Stewart, the domestic diva and founder of Martha Stewart Living Omnimedia, was found guilty yesterday on all four counts in her obstruction of justice trial. Her co-defendant and stockbroker, Peter Bacanovic, was also found guilty on four counts out of five.
Said Stewart in an open letter posted on the Internet: “I am obviously distressed by the jury’s verdict, but I continue to take comfort in knowing that I have the confidence and enduring support of my family and friends. I will appeal the verdict and continue to fight to clear my name. I believe in the fairness of the judicial system and remain confident that I will ultimately prevail.” She had no additional comment at the courthouse.
Sentencing has been set for June 17. The maximum prison term on each count is five years, but Stewart will likely serve far less.
Federal sentencing experts predict that Stewart most likely will receive a sentence of slightly less than one year, with about half of that time to be served in prison and the balance in a halfway house, home detention or on parole. Industry analysts say Martha Stewart Living may not be able to survive the conviction as a going concern, but they note that it has roughly $3.50 a share in cash and that the company has already taken steps to reposition the brand. The company’s shares closed Friday at $10.86, down $3.17 or 22.6%.
As Stewart herself has already sold at least $45 million of her company’s shares, she will remain in all likelihood a very wealthy woman. Whether Stewart, who resigned as chief executive officer before the trial, will be able to run the company with a felony conviction on her record is very much in doubt. The U.S. Securities and Exchange Commission treats non-securities fraud convictions on a case-by-case basis. She will also face civil lawsuits based on the conviction.
As for the company, it says it has contingency plans. But MSO has “no other source of brand equity,” says Paul Argenti, professor of management and corporate communication at the Tuck School of Business at Dartmouth, who faulted the company for not diversifying its image well before the trial the way Ralph Lauren has. “I can’t believe things would go on their merry way,” he said, adding that a guilty verdict will be “devastating.”
The jury’s verdict ends a trial that started on Jan. 27 and an investigation that ran more than two years (see “How Martha Ended Up In Court”).
Juror Chappell Hartridge, 47, a computer technician from the Bronx, said in response to whether reaching a decision was hard: “Absolutely. We’re talking about two human beings whose lives are going to be changed forever.” He added that the conviction of Stewart was not a close call, but that the hardest aspect of the case was the perjury charge against Bacanovic because perjury has special evidentiary rules. Hartridge said he was a little disappointed that Stewart didn’t testify, but he also didn’t expect her to do so.

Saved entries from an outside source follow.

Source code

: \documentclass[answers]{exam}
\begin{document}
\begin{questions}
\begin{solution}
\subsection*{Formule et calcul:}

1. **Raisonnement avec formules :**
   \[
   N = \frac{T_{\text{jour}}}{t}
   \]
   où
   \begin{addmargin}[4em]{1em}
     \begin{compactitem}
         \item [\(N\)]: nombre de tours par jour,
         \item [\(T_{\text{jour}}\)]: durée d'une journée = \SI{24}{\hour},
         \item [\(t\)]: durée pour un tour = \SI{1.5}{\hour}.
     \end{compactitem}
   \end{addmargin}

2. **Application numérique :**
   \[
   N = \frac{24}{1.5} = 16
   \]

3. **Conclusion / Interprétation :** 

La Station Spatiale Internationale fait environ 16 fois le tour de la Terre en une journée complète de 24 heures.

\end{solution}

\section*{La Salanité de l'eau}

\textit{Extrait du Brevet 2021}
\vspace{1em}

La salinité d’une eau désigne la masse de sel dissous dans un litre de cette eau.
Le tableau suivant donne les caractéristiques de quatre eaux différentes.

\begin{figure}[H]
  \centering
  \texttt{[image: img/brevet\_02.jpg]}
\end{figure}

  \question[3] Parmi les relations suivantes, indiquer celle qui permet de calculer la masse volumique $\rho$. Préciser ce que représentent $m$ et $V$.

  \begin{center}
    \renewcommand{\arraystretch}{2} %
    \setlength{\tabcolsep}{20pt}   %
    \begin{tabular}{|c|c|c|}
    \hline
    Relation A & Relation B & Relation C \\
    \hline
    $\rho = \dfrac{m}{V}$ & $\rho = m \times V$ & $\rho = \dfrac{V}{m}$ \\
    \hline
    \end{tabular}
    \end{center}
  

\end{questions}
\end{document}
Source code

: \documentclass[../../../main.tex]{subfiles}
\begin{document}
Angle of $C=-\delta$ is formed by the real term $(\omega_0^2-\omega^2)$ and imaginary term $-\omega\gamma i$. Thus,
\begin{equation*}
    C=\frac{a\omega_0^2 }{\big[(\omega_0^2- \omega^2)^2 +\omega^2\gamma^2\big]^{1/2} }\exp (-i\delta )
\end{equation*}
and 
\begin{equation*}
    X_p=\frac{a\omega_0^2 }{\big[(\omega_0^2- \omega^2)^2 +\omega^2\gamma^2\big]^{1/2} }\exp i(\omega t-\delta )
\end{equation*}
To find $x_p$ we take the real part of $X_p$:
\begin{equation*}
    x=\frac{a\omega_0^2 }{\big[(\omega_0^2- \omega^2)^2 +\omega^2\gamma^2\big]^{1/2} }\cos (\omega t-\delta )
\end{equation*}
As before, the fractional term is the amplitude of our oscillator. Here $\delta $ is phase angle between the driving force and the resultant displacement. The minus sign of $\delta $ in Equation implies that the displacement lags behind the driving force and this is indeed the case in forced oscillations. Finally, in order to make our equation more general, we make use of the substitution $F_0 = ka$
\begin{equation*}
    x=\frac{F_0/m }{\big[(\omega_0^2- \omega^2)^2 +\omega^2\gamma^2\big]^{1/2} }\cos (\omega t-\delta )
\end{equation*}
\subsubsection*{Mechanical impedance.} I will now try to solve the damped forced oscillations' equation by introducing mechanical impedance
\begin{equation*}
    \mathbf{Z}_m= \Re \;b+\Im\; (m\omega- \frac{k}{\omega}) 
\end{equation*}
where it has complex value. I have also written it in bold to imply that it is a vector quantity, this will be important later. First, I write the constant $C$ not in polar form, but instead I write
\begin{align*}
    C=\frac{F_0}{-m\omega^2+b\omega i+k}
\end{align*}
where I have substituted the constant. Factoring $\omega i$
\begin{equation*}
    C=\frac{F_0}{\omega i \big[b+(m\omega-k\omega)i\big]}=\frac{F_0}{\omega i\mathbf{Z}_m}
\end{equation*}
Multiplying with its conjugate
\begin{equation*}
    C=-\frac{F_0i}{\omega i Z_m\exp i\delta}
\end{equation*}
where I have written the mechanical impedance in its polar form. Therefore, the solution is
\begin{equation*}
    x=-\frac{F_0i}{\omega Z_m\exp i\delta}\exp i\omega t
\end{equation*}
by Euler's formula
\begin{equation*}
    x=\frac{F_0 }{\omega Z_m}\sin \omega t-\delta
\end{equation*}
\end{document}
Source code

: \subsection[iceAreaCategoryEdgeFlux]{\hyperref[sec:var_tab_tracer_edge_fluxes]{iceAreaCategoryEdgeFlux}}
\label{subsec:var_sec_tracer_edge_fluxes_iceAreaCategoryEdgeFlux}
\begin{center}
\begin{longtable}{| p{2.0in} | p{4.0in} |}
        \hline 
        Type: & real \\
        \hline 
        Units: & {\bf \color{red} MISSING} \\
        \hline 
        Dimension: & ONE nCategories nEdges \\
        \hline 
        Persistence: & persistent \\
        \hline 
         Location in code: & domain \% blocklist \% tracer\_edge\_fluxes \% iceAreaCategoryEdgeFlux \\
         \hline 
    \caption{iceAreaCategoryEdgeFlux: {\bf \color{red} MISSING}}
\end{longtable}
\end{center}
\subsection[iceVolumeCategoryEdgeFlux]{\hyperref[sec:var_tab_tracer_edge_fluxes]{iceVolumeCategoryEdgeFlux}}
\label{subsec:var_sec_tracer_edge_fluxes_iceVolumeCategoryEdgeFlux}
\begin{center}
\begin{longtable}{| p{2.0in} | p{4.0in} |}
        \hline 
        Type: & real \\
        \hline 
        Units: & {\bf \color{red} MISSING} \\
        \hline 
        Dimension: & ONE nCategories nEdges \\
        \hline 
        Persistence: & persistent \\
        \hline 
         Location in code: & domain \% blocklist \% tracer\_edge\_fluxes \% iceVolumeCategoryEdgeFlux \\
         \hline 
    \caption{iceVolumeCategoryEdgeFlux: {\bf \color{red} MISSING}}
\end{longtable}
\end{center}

Stewart and Bacanovic had been indicted in June 2003 on nine counts of obstruction of justice and related charges stemming from an investigation of the circumstances of her sale of ImClone Systems shares on Dec. 27, 2001. Stewart had also been charged with defrauding investors in her own company. The securities fraud count, which carried the harshest sentence of all the charges, was dismissed by U.S. District Judge Miriam Cedarbaum at the end of the trial.